• Supplied records:
"""

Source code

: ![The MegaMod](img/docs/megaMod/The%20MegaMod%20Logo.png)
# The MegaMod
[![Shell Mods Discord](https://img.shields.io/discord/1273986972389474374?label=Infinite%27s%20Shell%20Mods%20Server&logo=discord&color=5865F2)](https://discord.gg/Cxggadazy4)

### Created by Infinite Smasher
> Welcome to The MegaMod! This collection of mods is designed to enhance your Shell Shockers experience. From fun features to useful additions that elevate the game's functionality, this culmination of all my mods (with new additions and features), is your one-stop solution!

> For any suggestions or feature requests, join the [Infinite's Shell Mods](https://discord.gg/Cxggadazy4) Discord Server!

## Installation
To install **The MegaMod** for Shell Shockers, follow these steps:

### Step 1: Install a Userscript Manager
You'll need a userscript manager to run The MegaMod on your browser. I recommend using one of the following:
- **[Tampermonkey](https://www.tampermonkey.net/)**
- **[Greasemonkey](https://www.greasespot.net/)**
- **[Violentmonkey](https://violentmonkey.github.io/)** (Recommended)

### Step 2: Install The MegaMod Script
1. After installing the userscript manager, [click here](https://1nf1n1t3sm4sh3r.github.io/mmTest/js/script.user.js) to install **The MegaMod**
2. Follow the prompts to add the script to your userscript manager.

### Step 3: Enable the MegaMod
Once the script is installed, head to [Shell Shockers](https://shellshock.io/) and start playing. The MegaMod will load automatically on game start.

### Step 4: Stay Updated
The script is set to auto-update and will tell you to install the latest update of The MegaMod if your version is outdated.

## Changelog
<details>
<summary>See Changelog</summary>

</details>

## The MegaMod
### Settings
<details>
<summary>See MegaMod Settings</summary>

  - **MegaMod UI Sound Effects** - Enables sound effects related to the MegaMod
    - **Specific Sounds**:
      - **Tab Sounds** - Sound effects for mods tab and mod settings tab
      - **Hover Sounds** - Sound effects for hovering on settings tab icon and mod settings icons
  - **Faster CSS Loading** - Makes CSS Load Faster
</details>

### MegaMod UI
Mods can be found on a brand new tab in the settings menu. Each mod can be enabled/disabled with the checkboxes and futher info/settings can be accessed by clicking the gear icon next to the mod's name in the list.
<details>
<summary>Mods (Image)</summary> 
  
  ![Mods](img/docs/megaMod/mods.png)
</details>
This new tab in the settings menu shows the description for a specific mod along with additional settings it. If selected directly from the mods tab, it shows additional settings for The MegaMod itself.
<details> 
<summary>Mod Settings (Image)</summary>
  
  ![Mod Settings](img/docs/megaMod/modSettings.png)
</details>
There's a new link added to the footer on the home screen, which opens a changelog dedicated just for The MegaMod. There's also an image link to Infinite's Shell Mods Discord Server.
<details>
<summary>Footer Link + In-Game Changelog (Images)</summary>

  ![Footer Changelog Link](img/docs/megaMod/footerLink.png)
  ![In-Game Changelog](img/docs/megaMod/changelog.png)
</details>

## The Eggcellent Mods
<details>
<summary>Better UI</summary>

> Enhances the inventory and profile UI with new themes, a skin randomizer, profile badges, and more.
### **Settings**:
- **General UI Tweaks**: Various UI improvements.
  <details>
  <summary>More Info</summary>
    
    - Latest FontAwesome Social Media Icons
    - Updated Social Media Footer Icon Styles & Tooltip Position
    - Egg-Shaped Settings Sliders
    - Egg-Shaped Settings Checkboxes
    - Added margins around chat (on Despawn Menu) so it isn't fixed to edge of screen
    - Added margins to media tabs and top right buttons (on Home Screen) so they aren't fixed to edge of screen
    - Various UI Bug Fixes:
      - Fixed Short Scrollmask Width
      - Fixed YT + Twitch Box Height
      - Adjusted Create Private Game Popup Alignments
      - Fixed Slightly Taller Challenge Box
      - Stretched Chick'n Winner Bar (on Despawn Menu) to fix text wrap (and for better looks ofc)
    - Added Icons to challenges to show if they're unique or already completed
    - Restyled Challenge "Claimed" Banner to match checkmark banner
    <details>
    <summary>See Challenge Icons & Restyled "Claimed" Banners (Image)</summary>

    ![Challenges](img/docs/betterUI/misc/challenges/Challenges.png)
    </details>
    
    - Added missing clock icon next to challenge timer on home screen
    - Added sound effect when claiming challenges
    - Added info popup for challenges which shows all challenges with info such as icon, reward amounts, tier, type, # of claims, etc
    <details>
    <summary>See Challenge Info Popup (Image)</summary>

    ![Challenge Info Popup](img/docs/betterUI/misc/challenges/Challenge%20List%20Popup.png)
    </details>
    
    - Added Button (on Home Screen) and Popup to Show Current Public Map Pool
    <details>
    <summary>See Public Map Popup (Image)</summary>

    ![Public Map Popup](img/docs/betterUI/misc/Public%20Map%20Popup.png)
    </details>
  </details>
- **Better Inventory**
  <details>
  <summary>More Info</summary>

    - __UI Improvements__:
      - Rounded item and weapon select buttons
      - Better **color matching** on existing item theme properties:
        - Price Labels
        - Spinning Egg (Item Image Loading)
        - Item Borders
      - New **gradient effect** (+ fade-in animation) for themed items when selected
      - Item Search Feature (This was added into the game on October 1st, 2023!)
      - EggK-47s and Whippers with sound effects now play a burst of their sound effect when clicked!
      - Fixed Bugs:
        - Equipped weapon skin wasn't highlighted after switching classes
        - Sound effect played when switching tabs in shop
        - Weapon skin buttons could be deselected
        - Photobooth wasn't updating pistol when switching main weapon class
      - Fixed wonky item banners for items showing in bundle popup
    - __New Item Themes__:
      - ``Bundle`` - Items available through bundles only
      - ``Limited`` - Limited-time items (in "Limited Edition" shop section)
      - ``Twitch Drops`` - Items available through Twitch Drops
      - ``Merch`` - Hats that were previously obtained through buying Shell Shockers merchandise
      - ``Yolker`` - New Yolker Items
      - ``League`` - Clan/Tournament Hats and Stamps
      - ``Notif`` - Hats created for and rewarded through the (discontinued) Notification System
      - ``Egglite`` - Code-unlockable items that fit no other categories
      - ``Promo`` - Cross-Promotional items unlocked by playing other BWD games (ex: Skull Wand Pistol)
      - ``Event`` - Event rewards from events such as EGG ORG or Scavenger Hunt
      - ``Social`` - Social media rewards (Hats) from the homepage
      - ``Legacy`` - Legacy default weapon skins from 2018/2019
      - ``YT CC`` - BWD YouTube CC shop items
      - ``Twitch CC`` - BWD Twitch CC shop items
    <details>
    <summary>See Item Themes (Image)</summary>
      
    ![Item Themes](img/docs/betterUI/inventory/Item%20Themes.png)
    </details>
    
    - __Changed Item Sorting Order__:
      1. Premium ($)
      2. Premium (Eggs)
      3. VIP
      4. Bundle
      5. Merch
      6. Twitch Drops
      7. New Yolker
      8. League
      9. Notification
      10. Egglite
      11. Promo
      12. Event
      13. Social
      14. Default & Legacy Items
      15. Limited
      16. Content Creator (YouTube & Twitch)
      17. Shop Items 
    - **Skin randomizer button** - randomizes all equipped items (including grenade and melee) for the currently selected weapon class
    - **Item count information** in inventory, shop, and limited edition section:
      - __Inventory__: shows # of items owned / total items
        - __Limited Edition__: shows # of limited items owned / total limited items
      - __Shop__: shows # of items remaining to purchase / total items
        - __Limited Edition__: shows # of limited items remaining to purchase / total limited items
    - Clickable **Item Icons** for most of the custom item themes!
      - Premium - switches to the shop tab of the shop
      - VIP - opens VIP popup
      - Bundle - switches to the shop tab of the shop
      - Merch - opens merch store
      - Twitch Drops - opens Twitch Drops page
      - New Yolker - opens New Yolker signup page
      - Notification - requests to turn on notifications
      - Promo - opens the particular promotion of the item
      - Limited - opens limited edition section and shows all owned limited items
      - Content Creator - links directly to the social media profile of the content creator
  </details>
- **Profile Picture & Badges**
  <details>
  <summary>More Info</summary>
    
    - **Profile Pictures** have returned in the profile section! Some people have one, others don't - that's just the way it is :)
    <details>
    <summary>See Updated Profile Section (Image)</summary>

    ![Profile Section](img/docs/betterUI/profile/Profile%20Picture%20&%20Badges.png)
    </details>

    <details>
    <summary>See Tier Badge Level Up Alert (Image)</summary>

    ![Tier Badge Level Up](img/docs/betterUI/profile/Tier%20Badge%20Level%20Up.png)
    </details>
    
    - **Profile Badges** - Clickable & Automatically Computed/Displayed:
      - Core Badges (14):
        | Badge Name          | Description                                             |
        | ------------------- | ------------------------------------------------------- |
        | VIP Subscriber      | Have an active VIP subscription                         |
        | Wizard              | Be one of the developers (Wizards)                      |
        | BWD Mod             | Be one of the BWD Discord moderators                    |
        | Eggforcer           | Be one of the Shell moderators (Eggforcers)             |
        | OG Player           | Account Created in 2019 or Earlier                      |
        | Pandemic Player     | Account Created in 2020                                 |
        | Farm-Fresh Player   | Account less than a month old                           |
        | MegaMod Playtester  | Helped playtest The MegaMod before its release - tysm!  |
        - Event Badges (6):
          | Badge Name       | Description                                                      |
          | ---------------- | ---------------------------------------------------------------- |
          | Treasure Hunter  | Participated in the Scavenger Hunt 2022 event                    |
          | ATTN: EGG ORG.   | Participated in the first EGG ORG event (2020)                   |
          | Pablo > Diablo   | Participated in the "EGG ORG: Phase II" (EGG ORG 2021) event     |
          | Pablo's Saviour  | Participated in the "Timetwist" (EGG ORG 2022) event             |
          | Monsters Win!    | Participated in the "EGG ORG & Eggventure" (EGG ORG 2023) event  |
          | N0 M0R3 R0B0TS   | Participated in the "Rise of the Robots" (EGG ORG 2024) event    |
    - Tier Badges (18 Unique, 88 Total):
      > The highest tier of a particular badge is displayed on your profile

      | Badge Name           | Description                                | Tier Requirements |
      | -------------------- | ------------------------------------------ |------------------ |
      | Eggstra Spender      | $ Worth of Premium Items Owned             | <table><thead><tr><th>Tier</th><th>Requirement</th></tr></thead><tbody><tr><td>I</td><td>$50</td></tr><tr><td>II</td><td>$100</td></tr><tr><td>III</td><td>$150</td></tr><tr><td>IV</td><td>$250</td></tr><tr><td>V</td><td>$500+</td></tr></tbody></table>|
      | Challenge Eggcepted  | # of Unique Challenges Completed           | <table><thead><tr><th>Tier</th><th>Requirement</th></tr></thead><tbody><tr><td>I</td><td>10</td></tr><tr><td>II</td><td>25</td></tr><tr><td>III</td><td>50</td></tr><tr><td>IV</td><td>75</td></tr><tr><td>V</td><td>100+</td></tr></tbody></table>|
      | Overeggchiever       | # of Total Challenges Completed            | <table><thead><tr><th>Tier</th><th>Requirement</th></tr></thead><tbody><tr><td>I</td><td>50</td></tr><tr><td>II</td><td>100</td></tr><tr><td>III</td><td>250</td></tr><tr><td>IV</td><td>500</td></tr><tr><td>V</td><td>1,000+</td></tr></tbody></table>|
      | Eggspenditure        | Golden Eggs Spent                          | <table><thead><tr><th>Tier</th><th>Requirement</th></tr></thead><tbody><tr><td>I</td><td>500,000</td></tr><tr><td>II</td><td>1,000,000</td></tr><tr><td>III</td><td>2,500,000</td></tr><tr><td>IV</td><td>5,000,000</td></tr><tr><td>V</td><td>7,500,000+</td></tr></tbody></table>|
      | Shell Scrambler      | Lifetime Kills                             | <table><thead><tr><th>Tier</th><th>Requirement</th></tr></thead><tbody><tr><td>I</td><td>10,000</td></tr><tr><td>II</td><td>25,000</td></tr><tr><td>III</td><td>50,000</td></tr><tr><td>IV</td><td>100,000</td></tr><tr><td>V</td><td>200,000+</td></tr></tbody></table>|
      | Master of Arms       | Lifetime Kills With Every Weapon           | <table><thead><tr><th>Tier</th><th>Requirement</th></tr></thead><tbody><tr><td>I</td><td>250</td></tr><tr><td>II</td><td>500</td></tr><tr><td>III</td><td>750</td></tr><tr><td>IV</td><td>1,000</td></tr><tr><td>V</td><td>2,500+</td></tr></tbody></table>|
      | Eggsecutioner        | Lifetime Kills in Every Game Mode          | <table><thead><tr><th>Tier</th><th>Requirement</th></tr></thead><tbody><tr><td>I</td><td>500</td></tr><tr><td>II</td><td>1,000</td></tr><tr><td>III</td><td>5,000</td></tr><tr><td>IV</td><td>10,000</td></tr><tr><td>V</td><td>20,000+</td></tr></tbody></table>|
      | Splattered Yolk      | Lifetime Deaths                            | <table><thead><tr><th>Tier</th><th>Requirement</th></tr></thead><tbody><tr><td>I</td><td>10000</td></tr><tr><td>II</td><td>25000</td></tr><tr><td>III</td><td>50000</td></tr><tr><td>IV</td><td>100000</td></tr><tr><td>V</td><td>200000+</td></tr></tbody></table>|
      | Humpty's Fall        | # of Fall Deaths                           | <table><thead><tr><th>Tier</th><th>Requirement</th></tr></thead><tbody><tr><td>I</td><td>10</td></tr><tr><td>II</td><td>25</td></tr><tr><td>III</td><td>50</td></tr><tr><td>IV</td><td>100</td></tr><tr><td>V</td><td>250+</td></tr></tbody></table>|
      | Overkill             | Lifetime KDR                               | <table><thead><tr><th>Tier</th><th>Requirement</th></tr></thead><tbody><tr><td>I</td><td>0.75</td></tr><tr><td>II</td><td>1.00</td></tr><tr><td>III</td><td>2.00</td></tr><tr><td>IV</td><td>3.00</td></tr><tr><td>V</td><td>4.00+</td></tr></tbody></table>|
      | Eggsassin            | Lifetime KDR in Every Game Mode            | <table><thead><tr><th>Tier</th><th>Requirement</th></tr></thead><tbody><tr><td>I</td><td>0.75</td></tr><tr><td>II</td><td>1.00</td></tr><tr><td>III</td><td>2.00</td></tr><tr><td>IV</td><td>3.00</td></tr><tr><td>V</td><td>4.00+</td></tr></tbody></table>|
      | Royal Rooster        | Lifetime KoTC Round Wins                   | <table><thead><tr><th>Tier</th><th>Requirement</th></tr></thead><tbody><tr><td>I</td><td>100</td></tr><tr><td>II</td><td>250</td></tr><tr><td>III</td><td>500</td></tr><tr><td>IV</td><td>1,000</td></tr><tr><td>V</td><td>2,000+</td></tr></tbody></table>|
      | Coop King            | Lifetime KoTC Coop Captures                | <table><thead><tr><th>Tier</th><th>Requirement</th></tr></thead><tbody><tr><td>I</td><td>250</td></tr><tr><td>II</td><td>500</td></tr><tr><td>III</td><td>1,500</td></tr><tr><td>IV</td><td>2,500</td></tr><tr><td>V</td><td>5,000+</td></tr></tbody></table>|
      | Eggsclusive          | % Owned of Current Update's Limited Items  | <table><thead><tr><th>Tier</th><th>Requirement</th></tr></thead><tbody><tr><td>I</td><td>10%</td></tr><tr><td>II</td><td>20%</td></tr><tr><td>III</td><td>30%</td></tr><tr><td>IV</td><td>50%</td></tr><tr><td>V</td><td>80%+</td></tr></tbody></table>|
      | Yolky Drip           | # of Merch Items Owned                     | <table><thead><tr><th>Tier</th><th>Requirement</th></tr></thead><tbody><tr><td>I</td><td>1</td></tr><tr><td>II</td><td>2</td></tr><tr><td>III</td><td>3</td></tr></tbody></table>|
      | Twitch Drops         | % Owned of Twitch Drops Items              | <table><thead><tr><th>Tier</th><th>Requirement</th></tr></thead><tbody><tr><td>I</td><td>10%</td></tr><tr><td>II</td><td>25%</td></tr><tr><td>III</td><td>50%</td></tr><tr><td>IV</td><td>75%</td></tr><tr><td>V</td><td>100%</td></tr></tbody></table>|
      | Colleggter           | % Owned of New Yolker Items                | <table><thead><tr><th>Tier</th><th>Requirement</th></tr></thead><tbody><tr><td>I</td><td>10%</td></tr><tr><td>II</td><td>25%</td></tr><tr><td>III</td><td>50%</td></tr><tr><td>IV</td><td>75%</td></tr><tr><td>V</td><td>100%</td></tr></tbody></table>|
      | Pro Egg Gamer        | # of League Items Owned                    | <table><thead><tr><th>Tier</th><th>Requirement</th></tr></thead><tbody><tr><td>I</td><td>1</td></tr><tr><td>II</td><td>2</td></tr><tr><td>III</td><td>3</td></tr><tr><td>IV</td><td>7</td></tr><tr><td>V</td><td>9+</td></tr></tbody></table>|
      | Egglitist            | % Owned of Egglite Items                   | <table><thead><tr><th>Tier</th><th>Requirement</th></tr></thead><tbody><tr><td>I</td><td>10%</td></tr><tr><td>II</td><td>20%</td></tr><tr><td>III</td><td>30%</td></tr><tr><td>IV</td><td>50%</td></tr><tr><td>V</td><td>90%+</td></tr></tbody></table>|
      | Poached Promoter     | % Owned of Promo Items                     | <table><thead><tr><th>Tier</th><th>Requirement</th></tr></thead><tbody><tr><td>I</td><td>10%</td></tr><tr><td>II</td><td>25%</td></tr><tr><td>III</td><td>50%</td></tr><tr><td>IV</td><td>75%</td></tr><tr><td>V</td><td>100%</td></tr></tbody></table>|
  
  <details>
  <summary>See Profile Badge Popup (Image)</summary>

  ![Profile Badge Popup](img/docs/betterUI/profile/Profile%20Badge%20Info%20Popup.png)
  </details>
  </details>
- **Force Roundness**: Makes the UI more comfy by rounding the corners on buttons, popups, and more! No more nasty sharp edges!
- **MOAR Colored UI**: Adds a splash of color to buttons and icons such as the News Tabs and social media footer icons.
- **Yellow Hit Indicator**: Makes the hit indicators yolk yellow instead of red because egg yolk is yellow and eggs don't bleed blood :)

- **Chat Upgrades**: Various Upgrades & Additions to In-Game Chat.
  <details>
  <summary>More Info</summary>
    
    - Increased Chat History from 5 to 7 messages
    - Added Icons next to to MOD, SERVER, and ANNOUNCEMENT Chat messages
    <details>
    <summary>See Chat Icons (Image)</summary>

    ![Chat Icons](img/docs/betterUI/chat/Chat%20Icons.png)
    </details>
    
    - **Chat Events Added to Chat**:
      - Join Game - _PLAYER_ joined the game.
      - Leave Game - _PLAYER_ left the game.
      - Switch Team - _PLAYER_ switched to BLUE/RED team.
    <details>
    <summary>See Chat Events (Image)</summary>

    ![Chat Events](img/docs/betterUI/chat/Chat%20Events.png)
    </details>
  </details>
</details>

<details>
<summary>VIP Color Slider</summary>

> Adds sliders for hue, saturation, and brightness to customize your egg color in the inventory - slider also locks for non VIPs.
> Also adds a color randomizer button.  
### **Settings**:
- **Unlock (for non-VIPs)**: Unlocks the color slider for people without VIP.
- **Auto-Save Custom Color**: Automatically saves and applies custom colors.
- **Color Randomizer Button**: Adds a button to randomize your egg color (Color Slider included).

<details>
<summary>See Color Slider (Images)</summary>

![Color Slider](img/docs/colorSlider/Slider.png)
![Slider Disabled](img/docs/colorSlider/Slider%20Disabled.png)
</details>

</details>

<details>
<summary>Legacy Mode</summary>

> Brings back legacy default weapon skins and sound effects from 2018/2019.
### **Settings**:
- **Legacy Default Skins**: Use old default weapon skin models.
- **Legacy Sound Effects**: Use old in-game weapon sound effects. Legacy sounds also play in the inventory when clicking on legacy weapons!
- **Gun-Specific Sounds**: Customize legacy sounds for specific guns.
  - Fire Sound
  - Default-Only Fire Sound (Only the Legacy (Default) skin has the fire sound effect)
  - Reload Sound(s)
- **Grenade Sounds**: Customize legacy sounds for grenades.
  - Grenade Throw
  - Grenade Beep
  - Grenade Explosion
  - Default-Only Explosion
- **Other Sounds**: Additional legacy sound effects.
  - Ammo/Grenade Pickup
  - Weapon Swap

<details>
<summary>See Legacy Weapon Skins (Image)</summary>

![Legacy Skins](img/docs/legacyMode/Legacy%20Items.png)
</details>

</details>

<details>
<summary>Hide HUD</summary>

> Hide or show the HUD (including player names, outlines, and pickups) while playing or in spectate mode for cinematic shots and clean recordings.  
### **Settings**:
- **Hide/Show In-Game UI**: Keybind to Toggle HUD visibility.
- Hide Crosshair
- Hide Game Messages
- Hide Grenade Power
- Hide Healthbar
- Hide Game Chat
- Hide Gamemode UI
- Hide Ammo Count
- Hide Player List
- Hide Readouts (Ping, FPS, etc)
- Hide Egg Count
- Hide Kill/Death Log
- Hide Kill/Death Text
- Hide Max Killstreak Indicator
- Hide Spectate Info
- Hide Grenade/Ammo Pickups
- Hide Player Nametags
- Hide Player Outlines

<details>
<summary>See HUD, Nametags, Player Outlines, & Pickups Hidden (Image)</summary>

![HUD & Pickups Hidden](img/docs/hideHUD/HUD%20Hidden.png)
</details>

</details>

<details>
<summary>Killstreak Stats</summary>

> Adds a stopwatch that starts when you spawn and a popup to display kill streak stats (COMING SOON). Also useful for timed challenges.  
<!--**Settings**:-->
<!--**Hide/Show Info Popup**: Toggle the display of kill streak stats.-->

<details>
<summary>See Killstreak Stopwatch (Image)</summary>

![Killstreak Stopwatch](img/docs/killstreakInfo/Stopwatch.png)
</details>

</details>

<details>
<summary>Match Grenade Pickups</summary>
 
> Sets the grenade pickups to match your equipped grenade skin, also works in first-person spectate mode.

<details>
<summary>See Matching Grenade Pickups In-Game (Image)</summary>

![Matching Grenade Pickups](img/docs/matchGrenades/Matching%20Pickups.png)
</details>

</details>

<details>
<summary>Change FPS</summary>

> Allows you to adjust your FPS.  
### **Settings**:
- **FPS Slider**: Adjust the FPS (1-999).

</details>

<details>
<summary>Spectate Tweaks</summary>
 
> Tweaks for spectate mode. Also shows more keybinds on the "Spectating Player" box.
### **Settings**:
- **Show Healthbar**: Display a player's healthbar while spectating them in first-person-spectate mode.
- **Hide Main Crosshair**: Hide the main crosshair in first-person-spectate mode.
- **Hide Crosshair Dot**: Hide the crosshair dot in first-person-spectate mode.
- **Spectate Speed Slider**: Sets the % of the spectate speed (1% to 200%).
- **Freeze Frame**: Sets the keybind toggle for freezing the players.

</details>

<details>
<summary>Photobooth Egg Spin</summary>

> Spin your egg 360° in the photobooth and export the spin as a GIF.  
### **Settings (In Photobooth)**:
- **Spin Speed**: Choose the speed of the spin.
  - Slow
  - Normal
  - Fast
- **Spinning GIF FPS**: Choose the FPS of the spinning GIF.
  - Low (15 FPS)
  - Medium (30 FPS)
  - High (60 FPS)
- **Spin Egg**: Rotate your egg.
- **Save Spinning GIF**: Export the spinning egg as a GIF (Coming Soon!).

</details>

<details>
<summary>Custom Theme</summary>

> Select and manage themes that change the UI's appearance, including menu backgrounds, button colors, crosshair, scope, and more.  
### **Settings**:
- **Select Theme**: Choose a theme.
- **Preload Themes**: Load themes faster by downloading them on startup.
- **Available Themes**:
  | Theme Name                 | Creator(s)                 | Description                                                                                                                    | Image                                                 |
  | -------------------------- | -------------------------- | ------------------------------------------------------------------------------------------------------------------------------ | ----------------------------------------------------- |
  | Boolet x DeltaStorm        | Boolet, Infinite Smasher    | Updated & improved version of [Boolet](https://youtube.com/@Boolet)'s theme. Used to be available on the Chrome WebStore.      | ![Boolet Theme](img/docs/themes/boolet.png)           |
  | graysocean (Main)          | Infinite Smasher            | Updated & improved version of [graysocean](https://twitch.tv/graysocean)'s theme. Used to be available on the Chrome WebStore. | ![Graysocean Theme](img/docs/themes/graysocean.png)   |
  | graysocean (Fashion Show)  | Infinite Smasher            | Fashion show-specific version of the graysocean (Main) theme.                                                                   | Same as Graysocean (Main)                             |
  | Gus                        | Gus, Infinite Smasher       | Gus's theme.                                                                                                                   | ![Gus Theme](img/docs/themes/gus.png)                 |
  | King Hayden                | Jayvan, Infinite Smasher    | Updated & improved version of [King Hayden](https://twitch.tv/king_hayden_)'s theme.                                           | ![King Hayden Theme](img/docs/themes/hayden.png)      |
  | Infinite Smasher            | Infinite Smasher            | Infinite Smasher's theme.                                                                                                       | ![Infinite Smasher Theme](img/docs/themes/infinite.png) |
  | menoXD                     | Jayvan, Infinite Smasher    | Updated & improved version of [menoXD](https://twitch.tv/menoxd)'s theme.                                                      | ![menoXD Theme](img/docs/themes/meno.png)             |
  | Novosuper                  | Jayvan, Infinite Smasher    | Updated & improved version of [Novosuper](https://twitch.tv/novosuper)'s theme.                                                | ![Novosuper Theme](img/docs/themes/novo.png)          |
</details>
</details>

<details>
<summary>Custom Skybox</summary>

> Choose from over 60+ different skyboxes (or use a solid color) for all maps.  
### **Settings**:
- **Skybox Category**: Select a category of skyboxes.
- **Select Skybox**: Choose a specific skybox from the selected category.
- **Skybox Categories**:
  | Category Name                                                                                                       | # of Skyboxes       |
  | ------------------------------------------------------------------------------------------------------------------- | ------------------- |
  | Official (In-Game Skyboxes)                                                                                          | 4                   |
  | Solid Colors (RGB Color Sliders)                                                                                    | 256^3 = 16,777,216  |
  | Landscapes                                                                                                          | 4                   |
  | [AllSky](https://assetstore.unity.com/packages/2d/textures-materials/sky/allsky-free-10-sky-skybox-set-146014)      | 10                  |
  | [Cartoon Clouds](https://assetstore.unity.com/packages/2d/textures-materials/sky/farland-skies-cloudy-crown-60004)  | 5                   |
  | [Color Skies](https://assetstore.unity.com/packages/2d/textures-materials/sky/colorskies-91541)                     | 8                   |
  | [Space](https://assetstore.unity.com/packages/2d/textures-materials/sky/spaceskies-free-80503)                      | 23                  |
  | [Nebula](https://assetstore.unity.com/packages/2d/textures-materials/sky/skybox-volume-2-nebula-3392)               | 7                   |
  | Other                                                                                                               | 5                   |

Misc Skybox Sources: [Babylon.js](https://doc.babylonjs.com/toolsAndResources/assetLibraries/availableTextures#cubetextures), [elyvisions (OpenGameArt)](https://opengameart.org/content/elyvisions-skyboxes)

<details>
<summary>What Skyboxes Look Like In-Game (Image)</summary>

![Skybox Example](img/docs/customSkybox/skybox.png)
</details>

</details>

"""

• Task goal: All lines from the opening of the records through the line where "your one-stop solution!" occurs are to be output verbatim. No other line belongs in the answer.

• Solution for this problem:
Source code

: ![The MegaMod](img/docs/megaMod/The%20MegaMod%20Logo.png)
# The MegaMod
[![Shell Mods Discord](https://img.shields.io/discord/1273986972389474374?label=Infinite%27s%20Shell%20Mods%20Server&logo=discord&color=5865F2)](https://discord.gg/Cxggadazy4)

### Created by Infinite Smasher
> Welcome to The MegaMod! This collection of mods is designed to enhance your Shell Shockers experience. From fun features to useful additions that elevate the game's functionality, this culmination of all my mods (with new additions and features), is your one-stop solution!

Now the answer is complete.